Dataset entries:
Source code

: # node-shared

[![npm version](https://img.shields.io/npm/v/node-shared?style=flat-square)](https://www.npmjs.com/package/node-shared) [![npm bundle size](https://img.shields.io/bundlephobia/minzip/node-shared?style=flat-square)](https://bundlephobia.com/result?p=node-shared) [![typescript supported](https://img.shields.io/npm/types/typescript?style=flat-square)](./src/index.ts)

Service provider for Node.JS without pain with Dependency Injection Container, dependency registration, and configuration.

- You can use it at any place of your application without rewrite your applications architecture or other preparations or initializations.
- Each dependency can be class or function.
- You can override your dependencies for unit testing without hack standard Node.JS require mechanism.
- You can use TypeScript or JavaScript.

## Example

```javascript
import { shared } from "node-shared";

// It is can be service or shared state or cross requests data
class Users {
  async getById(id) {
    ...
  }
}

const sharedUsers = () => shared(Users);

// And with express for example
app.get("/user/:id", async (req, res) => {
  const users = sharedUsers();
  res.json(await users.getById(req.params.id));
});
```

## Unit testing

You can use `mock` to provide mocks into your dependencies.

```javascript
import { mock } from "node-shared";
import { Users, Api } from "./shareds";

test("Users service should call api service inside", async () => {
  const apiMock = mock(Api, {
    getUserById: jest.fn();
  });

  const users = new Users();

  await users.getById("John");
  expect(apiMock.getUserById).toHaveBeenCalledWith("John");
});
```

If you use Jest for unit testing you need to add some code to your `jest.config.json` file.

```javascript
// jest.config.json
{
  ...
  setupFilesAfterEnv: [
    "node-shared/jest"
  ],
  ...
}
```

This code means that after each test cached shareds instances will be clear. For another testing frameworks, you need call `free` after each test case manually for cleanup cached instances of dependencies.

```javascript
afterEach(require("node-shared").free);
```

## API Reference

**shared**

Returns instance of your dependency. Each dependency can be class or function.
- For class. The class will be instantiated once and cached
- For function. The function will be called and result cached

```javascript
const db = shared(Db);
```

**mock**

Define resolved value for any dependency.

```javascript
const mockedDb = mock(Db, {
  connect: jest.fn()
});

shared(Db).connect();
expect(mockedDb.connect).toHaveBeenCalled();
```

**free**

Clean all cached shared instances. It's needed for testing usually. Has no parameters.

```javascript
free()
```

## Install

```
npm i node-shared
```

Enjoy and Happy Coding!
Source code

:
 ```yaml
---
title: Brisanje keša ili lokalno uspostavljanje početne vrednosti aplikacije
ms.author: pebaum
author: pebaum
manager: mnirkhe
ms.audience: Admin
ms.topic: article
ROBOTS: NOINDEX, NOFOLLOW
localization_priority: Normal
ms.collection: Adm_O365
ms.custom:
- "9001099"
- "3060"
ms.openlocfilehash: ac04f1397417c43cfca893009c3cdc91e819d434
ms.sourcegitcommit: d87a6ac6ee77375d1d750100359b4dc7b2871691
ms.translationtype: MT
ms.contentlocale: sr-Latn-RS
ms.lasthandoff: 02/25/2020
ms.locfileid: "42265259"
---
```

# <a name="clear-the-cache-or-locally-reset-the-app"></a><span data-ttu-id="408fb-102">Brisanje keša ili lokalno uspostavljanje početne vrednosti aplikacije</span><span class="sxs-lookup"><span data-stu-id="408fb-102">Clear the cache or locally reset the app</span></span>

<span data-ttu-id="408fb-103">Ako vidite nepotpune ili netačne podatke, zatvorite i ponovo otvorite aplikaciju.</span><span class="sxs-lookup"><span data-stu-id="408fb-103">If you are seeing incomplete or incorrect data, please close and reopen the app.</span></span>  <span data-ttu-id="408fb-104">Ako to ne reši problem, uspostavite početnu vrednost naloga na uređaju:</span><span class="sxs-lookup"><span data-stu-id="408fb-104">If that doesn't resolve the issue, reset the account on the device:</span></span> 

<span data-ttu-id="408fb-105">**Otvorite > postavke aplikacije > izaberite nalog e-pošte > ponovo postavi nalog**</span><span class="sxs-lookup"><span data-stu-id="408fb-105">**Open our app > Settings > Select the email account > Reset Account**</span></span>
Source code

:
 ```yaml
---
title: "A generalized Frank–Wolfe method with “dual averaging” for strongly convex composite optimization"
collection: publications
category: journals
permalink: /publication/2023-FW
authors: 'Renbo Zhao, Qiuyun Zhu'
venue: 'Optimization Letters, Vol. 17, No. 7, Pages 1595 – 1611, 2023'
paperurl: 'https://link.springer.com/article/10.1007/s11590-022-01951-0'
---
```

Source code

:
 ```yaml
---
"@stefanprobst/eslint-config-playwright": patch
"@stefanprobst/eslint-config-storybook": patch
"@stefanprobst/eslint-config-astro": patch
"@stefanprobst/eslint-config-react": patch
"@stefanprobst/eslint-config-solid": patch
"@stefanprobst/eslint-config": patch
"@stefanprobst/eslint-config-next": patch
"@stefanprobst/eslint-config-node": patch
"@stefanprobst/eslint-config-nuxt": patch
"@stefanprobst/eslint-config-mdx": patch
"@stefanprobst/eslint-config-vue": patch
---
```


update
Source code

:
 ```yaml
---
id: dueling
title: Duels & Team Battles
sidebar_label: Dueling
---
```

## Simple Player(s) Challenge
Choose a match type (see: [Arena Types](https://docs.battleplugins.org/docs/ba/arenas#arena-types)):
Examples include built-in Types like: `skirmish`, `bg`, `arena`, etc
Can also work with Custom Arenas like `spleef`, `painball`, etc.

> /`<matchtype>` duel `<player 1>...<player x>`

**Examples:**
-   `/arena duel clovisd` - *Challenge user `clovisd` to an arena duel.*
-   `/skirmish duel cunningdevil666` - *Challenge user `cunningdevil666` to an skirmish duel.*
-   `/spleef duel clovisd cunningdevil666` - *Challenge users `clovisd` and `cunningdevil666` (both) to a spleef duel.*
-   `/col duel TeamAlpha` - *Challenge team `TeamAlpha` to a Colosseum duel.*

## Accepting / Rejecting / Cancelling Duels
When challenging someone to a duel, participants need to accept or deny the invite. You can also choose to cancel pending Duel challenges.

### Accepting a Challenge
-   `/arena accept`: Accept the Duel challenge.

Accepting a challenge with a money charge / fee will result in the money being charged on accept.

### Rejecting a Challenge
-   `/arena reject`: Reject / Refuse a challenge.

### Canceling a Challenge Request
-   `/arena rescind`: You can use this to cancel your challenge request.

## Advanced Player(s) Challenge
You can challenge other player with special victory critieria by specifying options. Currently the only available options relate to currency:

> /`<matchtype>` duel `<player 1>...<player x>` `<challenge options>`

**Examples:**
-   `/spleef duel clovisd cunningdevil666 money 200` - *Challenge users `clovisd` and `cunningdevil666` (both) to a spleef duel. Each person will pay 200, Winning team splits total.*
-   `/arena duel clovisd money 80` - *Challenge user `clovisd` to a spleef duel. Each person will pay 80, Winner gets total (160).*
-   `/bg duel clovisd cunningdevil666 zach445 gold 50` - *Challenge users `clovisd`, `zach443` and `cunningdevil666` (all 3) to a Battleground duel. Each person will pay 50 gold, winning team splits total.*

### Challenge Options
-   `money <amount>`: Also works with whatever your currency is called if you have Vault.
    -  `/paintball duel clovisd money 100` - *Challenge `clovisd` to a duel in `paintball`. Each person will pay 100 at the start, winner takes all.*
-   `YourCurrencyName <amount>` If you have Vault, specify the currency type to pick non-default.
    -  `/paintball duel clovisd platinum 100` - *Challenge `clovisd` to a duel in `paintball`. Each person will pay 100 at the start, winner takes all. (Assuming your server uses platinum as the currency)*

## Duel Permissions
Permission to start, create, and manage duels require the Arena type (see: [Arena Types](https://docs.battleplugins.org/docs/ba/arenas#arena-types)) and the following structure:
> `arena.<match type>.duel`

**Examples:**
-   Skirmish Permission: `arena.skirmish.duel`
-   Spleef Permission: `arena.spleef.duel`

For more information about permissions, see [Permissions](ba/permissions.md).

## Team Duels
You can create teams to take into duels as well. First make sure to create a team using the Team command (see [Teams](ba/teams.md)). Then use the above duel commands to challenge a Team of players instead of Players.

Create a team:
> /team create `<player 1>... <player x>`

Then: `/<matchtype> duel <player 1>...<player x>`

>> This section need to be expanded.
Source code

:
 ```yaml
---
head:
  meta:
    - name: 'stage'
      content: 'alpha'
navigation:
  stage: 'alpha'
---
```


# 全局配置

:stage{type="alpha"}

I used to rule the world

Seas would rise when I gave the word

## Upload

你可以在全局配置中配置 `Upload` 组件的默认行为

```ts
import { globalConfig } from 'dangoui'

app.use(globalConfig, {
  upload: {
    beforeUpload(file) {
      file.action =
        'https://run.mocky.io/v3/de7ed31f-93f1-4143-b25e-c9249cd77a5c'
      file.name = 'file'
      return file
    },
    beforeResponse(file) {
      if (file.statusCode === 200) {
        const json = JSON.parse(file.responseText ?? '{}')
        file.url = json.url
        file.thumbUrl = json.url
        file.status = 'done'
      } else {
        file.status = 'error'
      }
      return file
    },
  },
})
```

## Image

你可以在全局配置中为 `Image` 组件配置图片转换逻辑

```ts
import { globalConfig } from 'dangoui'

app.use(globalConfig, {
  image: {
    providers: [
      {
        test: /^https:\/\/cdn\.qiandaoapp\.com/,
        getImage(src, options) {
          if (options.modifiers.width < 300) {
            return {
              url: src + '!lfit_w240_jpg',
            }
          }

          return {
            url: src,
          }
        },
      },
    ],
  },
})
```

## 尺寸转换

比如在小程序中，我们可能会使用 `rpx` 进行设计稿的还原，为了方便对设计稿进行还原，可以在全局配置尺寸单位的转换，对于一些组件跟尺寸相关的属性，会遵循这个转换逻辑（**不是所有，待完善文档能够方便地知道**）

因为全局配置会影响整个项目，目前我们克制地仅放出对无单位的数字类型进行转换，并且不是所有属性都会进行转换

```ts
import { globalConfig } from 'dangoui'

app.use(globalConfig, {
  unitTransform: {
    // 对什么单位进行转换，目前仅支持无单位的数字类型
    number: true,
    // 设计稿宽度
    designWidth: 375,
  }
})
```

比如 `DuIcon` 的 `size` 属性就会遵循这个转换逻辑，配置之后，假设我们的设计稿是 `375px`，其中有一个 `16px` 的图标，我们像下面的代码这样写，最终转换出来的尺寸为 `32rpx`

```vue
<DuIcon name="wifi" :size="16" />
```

### TRY IT
Whenever the word "apiMock" appears in a line above, copy that line.

### ANSWER SPACE
  const apiMock = mock(Api, {
  expect(apiMock.getUserById).toHaveBeenCalledWith("John");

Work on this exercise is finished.